## WHAT IS NEEDED
Print every line from the start of the data, and when you reach the line with "for additional comments", include it and stop. Pictures are not part of the copy.

## DATA PROVIDED
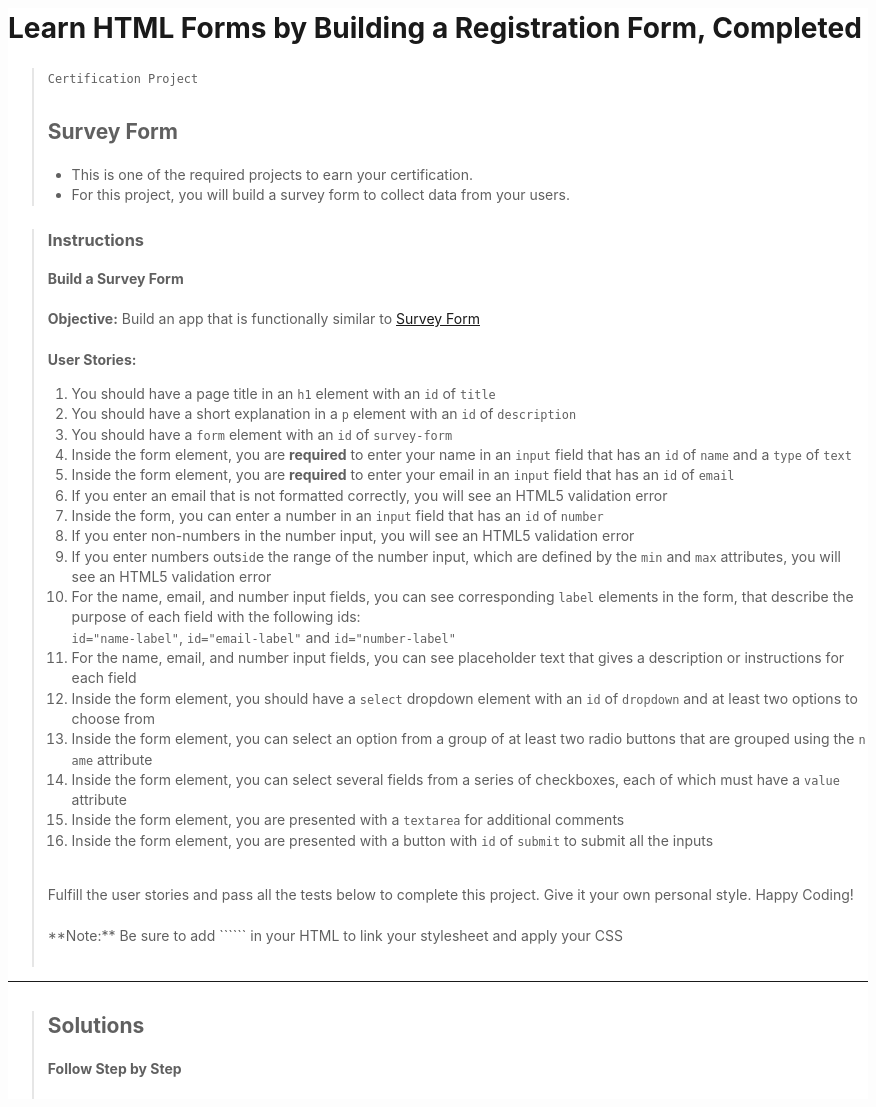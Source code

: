 # Learn HTML Forms by Building a Registration Form, Completed

> `Certification Project`
> ## Survey Form
> - This is one of the required projects to earn your certification.
> - For this project, you will build a survey form to collect data from your users.

> ### **Instructions**
> **Build a Survey Form** <br>
> <br>
> **Objective:** Build an app that is functionally similar to [Survey Form](https://survey-form.freecodecamp.rocks) <br>
> <br>
> **User Stories:**
> 1. You should have a page title in an `h1` element with an `id` of `title`
> 2. You should have a short explanation in a `p` element with an `id` of `description`
> 3. You should have a `form` element with an `id` of `survey-form`
> 4.  Inside the form element, you are **required** to enter your name in an `input` field that has an `id` of `name` and a `type` of `text`
> 5. Inside the form element, you are **required** to enter your email in an `input` field that has an `id` of `email`
> 6. If you enter an email that is not formatted correctly, you will see an HTML5 validation error
> 7. Inside the form, you can enter a number in an `input` field that has an `id` of `number`
> 8. If you enter non-numbers in the number input, you will see an HTML5 validation error
> 9. If you enter numbers outs`id`e the range of the number input, which are defined by the `min` and `max` attributes, you will see an HTML5 validation error
> 10. For the name, email, and number input fields, you can see corresponding `label` elements in the form, that describe the purpose of each field with the following ids:<br>
`id="name-label"`, `id="email-label"` and `id="number-label"`
> 11. For the name, email, and number input fields, you can see placeholder text that gives a description or instructions for each field
> 12. Inside the form element, you should have a `select` dropdown element with an `id` of `dropdown` and at least two options to choose from
> 13. Inside the form element, you can select an option from a group of at least two radio buttons that are grouped using the `name` attribute
> 14. Inside the form element, you can select several fields from a series of checkboxes, each of which must have a `value` attribute
> 15. Inside the form element, you are presented with a `textarea` for additional comments
> 16. Inside the form element, you are presented with a button with `id` of `submit` to submit all the inputs <br>
> <br>
> Fulfill the user stories and pass all the tests below to complete this project. Give it your own personal style. Happy Coding! <br>
> <br>
> **Note:** Be sure to add ```<link rel="stylesheet" href="styles.css">``` in your HTML to link your stylesheet and apply your CSS <br>
> <br>
---

> ## **Solutions** <br>
> **Follow Step by Step** <br><br>
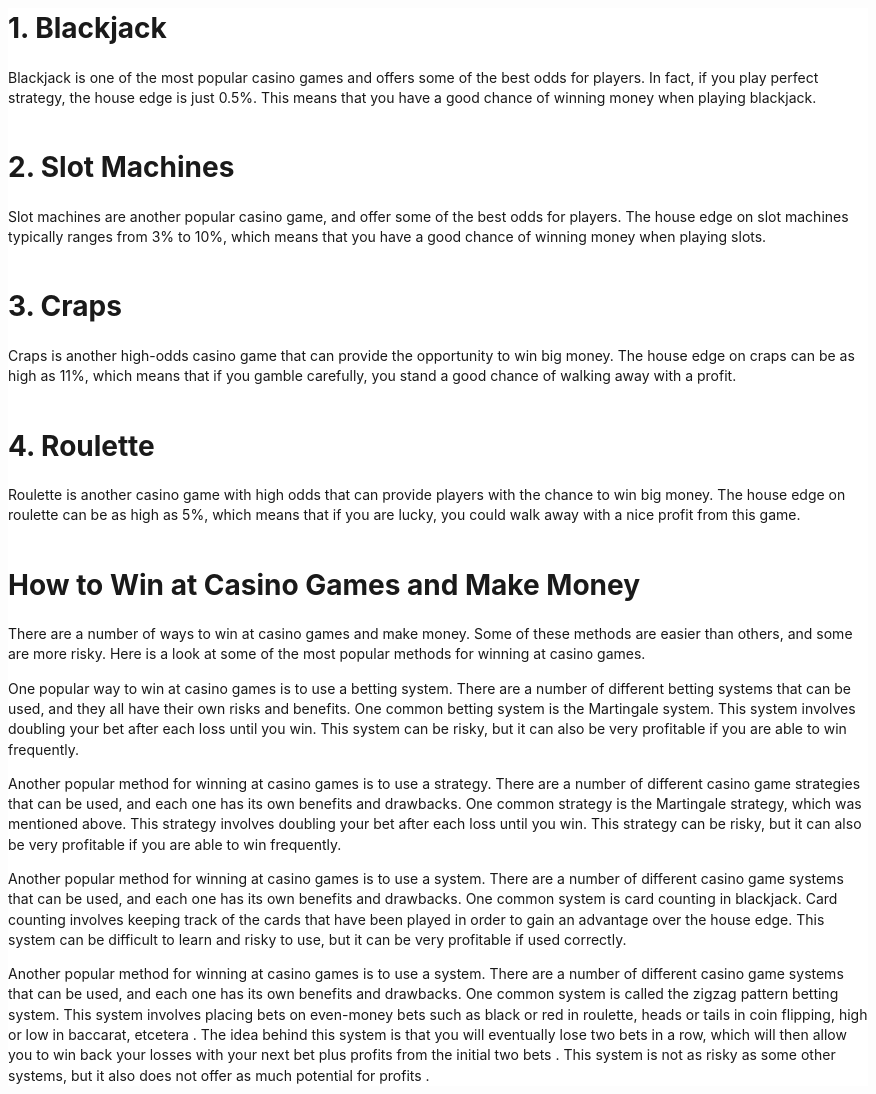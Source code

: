 # 1. Blackjack

Blackjack is one of the most popular casino games and offers some of the best odds for players. In fact, if you play perfect strategy, the house edge is just 0.5%. This means that you have a good chance of winning money when playing blackjack.

# 2. Slot Machines

Slot machines are another popular casino game, and offer some of the best odds for players. The house edge on slot machines typically ranges from 3% to 10%, which means that you have a good chance of winning money when playing slots.

# 3. Craps

Craps is another high-odds casino game that can provide the opportunity to win big money. The house edge on craps can be as high as 11%, which means that if you gamble carefully, you stand a good chance of walking away with a profit.

# 4. Roulette

Roulette is another casino game with high odds that can provide players with the chance to win big money. The house edge on roulette can be as high as 5%, which means that if you are lucky, you could walk away with a nice profit from this game.

#  How to Win at Casino Games and Make Money

There are a number of ways to win at casino games and make money. Some of these methods are easier than others, and some are more risky. Here is a look at some of the most popular methods for winning at casino games.

One popular way to win at casino games is to use a betting system. There are a number of different betting systems that can be used, and they all have their own risks and benefits. One common betting system is the Martingale system. This system involves doubling your bet after each loss until you win. This system can be risky, but it can also be very profitable if you are able to win frequently.

Another popular method for winning at casino games is to use a strategy. There are a number of different casino game strategies that can be used, and each one has its own benefits and drawbacks. One common strategy is the Martingale strategy, which was mentioned above. This strategy involves doubling your bet after each loss until you win. This strategy can be risky, but it can also be very profitable if you are able to win frequently.

Another popular method for winning at casino games is to use a system. There are a number of different casino game systems that can be used, and each one has its own benefits and drawbacks. One common system is card counting in blackjack. Card counting involves keeping track of the cards that have been played in order to gain an advantage over the house edge. This system can be difficult to learn and risky to use, but it can be very profitable if used correctly.

Another popular method for winning at casino games is to use a system. There are a number of different casino game systems that can be used, and each one has its own benefits and drawbacks. One common system is called the zigzag pattern betting system. This system involves placing bets on even-money bets such as black or red in roulette, heads or tails in coin flipping, high or low in baccarat, etcetera . The idea behind this system is that you will eventually lose two bets in a row, which will then allow you to win back your losses with your next bet plus profits from the initial two bets . This system is not as risky as some other systems, but it also does not offer as much potential for profits .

## EXERCISE OUTPUT
Source code

: # Learn HTML Forms by Building a Registration Form, Completed

> `Certification Project`
> ## Survey Form
> - This is one of the required projects to earn your certification.
> - For this project, you will build a survey form to collect data from your users.

> ### **Instructions**
> **Build a Survey Form** <br>
> <br>
> **Objective:** Build an app that is functionally similar to [Survey Form](https://survey-form.freecodecamp.rocks) <br>
> <br>
> **User Stories:**
> 1. You should have a page title in an `h1` element with an `id` of `title`
> 2. You should have a short explanation in a `p` element with an `id` of `description`
> 3. You should have a `form` element with an `id` of `survey-form`
> 4.  Inside the form element, you are **required** to enter your name in an `input` field that has an `id` of `name` and a `type` of `text`
> 5. Inside the form element, you are **required** to enter your email in an `input` field that has an `id` of `email`
> 6. If you enter an email that is not formatted correctly, you will see an HTML5 validation error
> 7. Inside the form, you can enter a number in an `input` field that has an `id` of `number`
> 8. If you enter non-numbers in the number input, you will see an HTML5 validation error
> 9. If you enter numbers outs`id`e the range of the number input, which are defined by the `min` and `max` attributes, you will see an HTML5 validation error
> 10. For the name, email, and number input fields, you can see corresponding `label` elements in the form, that describe the purpose of each field with the following ids:<br>
`id="name-label"`, `id="email-label"` and `id="number-label"`
> 11. For the name, email, and number input fields, you can see placeholder text that gives a description or instructions for each field
> 12. Inside the form element, you should have a `select` dropdown element with an `id` of `dropdown` and at least two options to choose from
> 13. Inside the form element, you can select an option from a group of at least two radio buttons that are grouped using the `name` attribute
> 14. Inside the form element, you can select several fields from a series of checkboxes, each of which must have a `value` attribute
> 15. Inside the form element, you are presented with a `textarea` for additional comments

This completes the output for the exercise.